そんな小池百合子が、この時期にトンデモないことを言い出していた。
「7月に東京五輪1周年記念式典 8月にはパライベント 都が開催 10月にハーフマラソンも」
東京都は今年7~10月を東京五輪・パラリンピック大会1周年記念期間とし、スポーツイベントや「東京レガシーハーフマラソン」を開くと明らかにした。 都は大会1周年記念事業(仮称)として新年度予算案に8億円を盛り込む方針で、小池百合子知事は「大会の記憶を共有するとともにレガシーを活用し、スポーツ振興につなげたい」と述べた。 五輪開会式から1年の7月23日にメダリストや大会経験者が多数参加する記念セレモニーを開催。8月24日にはパラ開会式から1年の記念イベントも開き、セレモニーやエキシビションマッチを行う。昨年の大会は無観客だったため、多くの都民や子どもたちに観戦機会を提供するとしている。 10月16日には、約1万5000人の参加を予定する東京レガシーハーフマラソンを開く。国際オリンピック委員会(IOC)の協力を得てトップ選手を招く。この他にも7~10月、スポーツイベントを開く。 |
おそらくは10月ころにはCOVID-19の感染者数も昨年の同時期のように激減し収束に向かうかもしれないし、多くの国民もそう願っていることは間違いないだろう。

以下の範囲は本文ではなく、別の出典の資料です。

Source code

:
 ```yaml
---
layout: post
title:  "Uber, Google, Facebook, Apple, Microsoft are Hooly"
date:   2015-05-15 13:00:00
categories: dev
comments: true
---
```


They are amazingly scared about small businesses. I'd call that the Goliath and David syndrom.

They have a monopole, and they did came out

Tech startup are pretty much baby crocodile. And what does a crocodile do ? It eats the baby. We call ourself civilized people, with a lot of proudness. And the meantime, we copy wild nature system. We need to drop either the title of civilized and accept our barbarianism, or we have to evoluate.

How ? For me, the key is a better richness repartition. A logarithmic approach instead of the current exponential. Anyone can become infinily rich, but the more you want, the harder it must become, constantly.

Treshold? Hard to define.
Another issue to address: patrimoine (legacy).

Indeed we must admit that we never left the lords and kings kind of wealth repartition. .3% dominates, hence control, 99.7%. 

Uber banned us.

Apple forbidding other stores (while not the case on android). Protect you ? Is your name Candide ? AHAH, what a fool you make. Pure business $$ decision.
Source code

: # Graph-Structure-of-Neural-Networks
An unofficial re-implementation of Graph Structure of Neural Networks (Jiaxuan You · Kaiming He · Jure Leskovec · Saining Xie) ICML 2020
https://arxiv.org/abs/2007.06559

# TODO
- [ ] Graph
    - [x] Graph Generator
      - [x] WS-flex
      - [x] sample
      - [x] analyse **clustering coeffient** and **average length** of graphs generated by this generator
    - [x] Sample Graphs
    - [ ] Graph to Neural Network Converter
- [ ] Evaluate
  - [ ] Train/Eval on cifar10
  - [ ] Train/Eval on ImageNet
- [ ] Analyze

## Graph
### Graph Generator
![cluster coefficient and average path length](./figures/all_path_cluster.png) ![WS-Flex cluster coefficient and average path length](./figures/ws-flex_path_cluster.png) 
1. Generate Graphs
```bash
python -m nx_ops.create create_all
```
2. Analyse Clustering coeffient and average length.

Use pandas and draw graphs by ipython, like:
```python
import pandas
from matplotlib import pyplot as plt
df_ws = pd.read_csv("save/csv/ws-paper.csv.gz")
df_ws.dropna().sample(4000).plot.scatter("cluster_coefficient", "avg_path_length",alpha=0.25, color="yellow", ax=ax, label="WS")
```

しかし安倍晋三の世界的な虚偽プレゼンテーション(福島はアンダーコントロール発言)によって五輪開催を手に入れながら、その後の五輪にまつわる様々な不祥事を顧みれば、「呪われた五輪」といっても過言ではなく、しかも今後利用価値がなく建設費の一部も回収の見込みもない施設が多く存在している。
改めて、振り返れば新国立競技場建設が白紙になりコンペのやり直しがあったり、エンブレムの盗用が発覚したり、マラソン会場が東京から札幌に変更され、しかも「2020東京五輪」がコロナ禍により1年延期になった。
あげくの果てに世論の8割近くが反対する中での開催の強行があり、その間にも感染は拡大して医療崩壊を招き、開会直前には差別発言などによる関係者の辞任や交代が相次いだ。
もはや負の記憶しかない東京五輪。
そんなイメージを払拭したいという願望から「東京五輪1周年記念式典」を開催したいという東京都知事の思惑が透けて見えるのではないだろうか、とオジサンは思う。